*** Opening of DATASET RECORDS ***

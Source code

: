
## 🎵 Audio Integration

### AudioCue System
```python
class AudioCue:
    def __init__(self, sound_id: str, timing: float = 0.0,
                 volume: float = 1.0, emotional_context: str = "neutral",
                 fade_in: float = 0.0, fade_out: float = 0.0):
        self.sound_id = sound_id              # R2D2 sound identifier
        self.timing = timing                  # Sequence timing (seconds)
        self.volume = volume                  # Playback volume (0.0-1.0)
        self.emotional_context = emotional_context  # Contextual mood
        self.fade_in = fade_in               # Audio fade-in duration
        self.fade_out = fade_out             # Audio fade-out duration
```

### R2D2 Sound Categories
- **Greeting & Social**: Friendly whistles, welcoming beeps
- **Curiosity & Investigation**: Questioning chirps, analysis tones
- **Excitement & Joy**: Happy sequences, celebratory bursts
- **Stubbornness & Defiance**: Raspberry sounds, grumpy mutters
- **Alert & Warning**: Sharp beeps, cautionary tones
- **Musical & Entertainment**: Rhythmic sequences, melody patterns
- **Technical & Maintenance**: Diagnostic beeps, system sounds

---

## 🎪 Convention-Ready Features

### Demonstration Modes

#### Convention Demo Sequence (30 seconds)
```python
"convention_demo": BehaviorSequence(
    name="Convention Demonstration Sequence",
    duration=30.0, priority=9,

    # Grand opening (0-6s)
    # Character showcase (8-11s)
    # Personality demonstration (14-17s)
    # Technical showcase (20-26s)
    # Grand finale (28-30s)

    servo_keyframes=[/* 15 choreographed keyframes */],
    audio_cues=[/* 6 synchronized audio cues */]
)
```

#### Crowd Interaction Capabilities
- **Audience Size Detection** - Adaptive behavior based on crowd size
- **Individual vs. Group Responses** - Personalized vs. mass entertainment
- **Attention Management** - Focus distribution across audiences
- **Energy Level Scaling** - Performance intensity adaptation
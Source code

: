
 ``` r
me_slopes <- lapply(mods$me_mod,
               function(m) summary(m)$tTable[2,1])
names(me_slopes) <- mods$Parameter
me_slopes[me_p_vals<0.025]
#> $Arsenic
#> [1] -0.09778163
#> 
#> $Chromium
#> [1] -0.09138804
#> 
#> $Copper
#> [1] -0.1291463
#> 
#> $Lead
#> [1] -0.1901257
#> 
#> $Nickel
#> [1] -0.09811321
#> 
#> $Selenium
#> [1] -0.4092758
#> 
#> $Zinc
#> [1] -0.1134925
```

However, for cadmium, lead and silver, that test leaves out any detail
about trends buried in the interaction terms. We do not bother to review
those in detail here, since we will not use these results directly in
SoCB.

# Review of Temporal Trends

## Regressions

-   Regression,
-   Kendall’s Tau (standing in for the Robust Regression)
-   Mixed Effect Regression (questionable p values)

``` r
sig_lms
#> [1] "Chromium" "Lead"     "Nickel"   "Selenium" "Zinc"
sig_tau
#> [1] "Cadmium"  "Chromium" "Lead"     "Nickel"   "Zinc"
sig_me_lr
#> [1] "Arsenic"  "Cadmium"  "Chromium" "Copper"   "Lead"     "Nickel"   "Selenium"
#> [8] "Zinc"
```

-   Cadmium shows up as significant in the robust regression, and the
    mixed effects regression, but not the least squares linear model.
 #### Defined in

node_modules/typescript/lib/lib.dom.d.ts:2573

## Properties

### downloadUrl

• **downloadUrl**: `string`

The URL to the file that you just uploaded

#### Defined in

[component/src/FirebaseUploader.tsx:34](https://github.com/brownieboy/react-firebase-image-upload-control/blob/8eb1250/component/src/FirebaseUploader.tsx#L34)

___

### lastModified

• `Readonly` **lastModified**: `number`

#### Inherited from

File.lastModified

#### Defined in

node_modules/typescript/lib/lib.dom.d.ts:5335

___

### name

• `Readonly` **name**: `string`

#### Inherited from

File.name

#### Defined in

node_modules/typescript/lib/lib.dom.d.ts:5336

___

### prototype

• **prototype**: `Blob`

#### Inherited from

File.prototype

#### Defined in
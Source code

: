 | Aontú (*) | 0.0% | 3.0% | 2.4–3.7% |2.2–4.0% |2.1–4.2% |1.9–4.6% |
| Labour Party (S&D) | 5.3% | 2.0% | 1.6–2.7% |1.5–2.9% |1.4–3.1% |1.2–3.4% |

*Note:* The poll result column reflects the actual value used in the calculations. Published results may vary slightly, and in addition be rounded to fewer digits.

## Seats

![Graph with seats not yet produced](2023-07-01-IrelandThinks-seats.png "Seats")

*** Close of DATASET RECORDS ***

▸ **WHAT IS BEING ASKED**:
Quote the data above from the line containing "#### Convention Demo Sequence (30 seconds)" to the line containing "However, for cadmium, lead", inclusive, and stop.

▸ **SOLUTION**:
#### Convention Demo Sequence (30 seconds)
```python
"convention_demo": BehaviorSequence(
    name="Convention Demonstration Sequence",
    duration=30.0, priority=9,

    # Grand opening (0-6s)
    # Character showcase (8-11s)
    # Personality demonstration (14-17s)
    # Technical showcase (20-26s)
    # Grand finale (28-30s)

    servo_keyframes=[/* 15 choreographed keyframes */],
    audio_cues=[/* 6 synchronized audio cues */]
)
```

#### Crowd Interaction Capabilities
- **Audience Size Detection** - Adaptive behavior based on crowd size
- **Individual vs. Group Responses** - Personalized vs. mass entertainment
- **Attention Management** - Focus distribution across audiences
- **Energy Level Scaling** - Performance intensity adaptation
Source code

:
 ``` r
me_slopes <- lapply(mods$me_mod,
               function(m) summary(m)$tTable[2,1])
names(me_slopes) <- mods$Parameter
me_slopes[me_p_vals<0.025]
#> $Arsenic
#> [1] -0.09778163
#> 
#> $Chromium
#> [1] -0.09138804
#> 
#> $Copper
#> [1] -0.1291463
#> 
#> $Lead
#> [1] -0.1901257
#> 
#> $Nickel
#> [1] -0.09811321
#> 
#> $Selenium
#> [1] -0.4092758
#> 
#> $Zinc
#> [1] -0.1134925
```

However, for cadmium, lead and silver, that test leaves out any detail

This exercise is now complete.